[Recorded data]
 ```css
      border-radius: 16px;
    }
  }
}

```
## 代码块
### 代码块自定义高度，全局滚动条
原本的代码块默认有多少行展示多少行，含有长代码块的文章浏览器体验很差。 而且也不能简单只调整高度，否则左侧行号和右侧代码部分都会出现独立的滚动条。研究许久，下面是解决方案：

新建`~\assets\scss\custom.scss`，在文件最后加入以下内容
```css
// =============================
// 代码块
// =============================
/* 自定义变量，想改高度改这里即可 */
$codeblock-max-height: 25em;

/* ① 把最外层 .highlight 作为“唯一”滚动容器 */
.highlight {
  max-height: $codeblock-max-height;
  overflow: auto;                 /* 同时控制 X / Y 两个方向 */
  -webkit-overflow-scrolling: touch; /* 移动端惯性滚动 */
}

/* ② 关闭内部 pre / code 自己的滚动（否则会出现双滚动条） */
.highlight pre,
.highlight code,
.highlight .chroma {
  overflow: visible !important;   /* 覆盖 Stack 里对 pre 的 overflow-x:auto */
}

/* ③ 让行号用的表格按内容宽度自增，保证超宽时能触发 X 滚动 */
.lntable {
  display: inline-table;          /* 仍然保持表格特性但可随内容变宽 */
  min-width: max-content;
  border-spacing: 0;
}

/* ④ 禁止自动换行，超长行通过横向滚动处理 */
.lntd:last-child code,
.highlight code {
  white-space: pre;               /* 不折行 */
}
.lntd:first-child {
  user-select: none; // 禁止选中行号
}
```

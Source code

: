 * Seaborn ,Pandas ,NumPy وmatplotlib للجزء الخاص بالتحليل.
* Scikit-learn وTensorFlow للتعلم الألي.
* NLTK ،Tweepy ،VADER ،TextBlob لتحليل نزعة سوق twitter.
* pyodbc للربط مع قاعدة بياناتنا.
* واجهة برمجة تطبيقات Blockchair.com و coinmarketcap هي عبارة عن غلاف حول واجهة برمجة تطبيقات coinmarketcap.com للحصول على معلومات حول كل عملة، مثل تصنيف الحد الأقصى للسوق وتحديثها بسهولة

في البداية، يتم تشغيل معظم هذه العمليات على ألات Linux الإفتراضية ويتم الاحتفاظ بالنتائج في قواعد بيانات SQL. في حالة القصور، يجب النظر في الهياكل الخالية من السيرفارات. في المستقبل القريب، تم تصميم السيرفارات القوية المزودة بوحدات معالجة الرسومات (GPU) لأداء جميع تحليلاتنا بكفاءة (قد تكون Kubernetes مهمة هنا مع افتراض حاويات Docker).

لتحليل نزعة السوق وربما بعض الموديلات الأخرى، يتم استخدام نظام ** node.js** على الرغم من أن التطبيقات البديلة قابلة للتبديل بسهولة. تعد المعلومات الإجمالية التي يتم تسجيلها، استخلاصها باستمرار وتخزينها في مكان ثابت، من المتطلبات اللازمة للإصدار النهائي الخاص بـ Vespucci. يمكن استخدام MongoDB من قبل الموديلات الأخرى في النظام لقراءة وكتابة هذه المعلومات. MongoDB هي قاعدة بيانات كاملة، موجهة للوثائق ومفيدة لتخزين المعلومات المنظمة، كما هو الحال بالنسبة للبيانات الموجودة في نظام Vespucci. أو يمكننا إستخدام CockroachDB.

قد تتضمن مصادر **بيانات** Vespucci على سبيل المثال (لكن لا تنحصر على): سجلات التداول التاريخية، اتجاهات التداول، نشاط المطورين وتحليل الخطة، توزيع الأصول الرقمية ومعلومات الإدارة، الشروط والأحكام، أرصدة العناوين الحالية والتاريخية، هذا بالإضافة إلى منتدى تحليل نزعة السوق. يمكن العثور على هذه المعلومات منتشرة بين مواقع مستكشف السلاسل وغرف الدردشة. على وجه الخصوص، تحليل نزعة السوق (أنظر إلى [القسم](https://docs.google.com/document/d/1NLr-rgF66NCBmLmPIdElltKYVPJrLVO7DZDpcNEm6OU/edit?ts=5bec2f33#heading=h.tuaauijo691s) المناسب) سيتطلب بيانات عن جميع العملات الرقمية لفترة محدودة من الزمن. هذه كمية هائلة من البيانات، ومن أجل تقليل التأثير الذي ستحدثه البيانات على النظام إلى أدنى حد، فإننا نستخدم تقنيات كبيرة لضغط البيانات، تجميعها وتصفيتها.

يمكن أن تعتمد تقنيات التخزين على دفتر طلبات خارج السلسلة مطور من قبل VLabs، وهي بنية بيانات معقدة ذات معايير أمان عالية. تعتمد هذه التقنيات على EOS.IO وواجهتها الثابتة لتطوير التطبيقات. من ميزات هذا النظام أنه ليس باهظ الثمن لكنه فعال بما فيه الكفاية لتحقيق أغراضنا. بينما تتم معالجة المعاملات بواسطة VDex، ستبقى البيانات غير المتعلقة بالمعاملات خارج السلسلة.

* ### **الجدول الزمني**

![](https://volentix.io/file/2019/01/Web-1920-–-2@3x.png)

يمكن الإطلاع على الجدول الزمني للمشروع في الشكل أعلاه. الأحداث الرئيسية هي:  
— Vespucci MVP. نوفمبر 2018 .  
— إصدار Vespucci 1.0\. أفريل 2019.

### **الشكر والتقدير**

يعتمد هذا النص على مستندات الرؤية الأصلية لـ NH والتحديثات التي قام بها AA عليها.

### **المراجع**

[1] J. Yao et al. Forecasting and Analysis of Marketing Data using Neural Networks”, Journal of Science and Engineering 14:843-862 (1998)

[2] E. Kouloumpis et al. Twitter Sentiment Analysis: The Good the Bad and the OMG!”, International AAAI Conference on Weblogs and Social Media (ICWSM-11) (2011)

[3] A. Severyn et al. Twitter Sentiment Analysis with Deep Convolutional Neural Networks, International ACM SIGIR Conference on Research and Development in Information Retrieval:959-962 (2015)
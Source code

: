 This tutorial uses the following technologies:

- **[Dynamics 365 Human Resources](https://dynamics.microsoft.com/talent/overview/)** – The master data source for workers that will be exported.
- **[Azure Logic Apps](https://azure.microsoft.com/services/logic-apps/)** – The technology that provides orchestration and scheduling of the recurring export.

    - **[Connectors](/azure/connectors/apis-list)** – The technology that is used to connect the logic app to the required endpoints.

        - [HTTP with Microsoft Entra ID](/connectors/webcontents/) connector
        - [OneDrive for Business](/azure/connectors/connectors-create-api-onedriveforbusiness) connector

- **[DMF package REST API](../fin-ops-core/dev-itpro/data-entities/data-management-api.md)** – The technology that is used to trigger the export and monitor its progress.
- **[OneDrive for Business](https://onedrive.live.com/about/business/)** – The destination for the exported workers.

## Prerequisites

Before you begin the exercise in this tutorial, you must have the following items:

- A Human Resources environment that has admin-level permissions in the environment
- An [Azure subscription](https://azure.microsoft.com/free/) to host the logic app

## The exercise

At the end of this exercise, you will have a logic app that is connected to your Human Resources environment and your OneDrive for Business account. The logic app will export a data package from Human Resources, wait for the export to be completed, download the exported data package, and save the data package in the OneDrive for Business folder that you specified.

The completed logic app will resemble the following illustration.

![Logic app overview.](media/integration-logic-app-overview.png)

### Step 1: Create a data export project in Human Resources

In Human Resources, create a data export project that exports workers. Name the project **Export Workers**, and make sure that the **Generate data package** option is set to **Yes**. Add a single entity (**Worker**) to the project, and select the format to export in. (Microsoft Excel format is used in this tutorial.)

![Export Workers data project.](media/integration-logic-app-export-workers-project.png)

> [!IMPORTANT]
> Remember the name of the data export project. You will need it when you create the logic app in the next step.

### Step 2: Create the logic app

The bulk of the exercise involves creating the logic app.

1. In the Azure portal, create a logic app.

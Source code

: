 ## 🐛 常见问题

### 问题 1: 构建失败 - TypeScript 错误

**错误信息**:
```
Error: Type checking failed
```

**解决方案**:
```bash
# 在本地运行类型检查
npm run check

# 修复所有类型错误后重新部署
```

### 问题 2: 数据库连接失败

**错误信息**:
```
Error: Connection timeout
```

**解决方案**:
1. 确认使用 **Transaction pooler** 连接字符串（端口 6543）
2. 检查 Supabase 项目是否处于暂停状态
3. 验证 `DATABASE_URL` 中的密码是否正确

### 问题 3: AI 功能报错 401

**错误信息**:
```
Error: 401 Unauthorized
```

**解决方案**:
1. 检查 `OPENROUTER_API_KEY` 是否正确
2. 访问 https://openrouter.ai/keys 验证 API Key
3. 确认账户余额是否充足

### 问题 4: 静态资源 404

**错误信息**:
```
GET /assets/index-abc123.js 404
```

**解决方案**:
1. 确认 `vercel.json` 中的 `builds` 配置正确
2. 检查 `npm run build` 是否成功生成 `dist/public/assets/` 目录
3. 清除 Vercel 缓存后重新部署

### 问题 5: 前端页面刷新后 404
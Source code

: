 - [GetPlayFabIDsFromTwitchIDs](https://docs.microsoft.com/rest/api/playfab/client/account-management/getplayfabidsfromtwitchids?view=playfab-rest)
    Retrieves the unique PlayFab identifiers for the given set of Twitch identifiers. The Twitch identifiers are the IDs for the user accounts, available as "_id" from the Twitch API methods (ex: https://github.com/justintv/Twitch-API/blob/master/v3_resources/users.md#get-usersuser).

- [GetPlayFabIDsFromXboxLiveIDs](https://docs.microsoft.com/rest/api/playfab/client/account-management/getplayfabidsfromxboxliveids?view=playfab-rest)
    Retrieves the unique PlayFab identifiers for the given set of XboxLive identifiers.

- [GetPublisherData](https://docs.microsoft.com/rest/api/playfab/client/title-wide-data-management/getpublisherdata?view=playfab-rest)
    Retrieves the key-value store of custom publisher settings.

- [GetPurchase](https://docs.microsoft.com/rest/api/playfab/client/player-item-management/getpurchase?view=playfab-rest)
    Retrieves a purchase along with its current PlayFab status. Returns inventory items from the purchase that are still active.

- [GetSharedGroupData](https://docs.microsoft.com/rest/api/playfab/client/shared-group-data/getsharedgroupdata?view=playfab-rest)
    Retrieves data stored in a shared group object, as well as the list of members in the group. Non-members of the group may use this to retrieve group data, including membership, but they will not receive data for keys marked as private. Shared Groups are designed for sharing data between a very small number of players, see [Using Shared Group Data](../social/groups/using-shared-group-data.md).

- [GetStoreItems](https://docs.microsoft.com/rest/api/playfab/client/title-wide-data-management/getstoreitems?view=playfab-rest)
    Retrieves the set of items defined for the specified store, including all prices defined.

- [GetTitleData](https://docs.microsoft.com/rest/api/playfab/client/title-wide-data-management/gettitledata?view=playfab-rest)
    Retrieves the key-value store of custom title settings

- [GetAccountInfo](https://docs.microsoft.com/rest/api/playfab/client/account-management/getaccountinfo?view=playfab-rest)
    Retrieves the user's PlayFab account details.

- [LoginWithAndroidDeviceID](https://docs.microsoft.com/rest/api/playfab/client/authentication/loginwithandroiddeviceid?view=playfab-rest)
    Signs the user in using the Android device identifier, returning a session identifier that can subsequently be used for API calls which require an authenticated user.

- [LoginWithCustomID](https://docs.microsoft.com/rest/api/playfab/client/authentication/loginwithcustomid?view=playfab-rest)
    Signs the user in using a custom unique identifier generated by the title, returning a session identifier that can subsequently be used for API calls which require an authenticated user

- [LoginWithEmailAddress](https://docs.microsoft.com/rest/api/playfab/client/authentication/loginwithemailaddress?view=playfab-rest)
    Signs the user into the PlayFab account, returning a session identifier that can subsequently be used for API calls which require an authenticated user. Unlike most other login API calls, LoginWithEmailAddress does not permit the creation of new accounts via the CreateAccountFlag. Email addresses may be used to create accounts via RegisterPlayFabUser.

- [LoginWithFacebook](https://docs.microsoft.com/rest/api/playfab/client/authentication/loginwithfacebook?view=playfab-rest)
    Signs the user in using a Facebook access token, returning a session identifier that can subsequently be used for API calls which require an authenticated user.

**Goal of the exercise**: Beginning with the line above that contains "### **الجدول الزمني**", copy each line exactly up to and including the line that contains "[1] J. Yao et", and go no further.

**Solved problem**:
* ### **الجدول الزمني**

![](https://volentix.io/file/2019/01/Web-1920-–-2@3x.png)

يمكن الإطلاع على الجدول الزمني للمشروع في الشكل أعلاه. الأحداث الرئيسية هي:  
— Vespucci MVP. نوفمبر 2018 .  
— إصدار Vespucci 1.0\. أفريل 2019.

### **الشكر والتقدير**

يعتمد هذا النص على مستندات الرؤية الأصلية لـ NH والتحديثات التي قام بها AA عليها.

### **المراجع**

[1] J. Yao et al. Forecasting and Analysis of Marketing Data using Neural Networks”, Journal of Science and Engineering 14:843-862 (1998)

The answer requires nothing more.